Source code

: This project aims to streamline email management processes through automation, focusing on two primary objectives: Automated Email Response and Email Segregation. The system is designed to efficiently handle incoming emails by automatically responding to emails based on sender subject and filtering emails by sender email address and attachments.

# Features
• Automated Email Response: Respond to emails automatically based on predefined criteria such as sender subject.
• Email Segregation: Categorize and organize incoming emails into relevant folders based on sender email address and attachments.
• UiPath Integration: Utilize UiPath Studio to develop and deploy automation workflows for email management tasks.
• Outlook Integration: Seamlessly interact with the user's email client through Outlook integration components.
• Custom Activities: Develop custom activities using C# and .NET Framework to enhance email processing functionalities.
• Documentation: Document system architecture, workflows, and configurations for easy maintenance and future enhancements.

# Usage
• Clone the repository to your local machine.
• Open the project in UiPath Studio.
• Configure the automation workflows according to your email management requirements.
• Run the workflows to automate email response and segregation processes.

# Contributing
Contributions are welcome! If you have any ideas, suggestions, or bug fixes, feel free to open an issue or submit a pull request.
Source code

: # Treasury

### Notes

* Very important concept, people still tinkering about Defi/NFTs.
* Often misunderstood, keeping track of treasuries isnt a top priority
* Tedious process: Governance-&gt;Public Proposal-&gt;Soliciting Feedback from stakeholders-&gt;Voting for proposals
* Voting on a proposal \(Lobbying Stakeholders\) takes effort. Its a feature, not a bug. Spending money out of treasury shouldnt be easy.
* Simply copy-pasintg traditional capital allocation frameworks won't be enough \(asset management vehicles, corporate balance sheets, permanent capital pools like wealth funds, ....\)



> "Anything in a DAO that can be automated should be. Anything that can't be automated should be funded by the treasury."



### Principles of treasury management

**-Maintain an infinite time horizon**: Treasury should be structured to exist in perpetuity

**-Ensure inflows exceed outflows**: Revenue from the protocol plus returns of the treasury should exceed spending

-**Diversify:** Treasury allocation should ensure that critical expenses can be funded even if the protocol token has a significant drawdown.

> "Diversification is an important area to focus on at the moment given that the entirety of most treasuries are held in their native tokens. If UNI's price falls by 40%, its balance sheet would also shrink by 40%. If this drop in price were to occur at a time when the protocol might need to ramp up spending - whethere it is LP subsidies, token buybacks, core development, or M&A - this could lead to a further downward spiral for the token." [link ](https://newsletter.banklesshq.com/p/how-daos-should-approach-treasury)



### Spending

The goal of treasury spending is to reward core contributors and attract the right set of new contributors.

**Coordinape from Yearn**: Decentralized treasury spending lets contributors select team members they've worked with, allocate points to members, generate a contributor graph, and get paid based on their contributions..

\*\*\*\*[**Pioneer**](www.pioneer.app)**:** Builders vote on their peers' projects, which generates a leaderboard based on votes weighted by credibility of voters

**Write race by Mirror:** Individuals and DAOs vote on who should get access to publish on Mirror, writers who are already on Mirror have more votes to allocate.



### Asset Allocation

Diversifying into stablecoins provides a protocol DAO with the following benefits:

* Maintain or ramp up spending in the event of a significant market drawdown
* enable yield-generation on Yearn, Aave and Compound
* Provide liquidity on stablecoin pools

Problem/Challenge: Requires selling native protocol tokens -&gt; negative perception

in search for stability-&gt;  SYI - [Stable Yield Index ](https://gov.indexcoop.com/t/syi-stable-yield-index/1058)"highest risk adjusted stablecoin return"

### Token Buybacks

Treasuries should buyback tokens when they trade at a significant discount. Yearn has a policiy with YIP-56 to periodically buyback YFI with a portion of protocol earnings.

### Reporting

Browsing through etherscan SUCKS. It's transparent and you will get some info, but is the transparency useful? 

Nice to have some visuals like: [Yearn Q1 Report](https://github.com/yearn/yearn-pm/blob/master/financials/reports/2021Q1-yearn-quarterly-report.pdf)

* **Task prompt**: Look through the data above and return each line where the string "Voting" occurs.

* **Finished exercise**:
* Tedious process: Governance-&gt;Public Proposal-&gt;Soliciting Feedback from stakeholders-&gt;Voting for proposals
* Voting on a proposal \(Lobbying Stakeholders\) takes effort. Its a feature, not a bug. Spending money out of treasury shouldnt be easy.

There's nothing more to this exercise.